Assignment
Go over these records and count the lines with the string "obedience" in them; the count is all that should be returned.

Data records
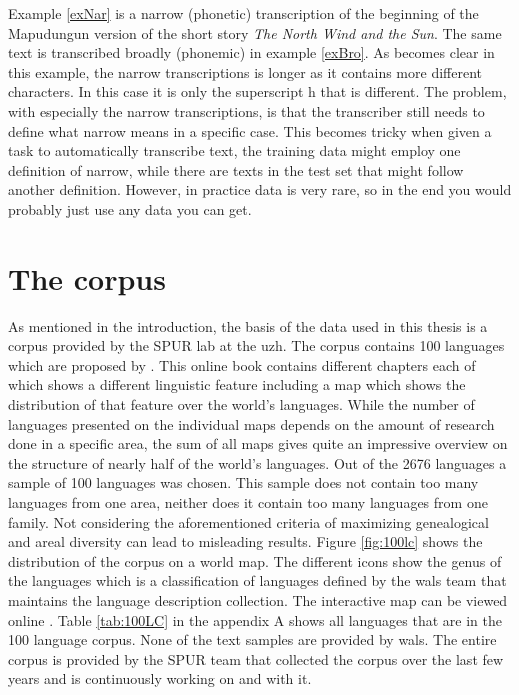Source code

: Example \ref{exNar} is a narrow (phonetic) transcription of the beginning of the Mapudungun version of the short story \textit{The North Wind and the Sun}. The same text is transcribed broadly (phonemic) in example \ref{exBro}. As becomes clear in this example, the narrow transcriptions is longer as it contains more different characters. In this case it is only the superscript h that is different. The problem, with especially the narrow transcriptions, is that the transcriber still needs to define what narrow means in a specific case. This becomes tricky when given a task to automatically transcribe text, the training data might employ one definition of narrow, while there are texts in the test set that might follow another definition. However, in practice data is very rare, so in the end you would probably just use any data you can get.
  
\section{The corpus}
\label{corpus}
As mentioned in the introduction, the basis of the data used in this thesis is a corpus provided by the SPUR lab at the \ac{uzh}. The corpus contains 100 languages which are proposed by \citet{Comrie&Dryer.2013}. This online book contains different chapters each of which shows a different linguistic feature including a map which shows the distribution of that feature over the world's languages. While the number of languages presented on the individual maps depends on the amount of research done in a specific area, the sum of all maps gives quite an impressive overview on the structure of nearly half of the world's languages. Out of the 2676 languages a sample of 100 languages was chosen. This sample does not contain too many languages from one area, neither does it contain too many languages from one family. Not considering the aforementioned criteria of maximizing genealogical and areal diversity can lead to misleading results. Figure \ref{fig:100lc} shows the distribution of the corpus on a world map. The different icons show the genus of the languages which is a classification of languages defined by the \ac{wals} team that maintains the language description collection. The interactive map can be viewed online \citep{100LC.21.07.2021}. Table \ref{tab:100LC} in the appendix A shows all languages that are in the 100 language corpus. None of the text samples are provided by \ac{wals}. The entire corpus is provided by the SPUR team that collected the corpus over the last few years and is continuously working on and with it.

* * *

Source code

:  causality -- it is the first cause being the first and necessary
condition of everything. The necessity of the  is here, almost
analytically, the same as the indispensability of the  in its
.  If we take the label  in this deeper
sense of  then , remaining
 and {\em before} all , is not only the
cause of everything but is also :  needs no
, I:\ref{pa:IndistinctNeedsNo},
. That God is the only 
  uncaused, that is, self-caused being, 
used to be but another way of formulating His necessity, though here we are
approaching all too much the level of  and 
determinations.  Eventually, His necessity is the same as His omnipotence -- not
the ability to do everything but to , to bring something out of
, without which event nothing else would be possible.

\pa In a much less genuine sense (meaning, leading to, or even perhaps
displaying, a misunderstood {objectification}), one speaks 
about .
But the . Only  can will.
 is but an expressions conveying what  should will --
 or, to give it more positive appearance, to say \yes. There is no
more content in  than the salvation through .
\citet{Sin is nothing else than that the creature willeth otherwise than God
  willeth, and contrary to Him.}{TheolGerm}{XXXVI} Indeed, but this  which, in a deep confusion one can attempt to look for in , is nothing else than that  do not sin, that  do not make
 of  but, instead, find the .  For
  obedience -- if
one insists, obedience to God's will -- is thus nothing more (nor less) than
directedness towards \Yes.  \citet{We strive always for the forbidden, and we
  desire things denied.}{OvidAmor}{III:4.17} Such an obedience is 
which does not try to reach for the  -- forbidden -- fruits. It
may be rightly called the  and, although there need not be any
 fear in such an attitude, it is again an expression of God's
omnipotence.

Answer box
3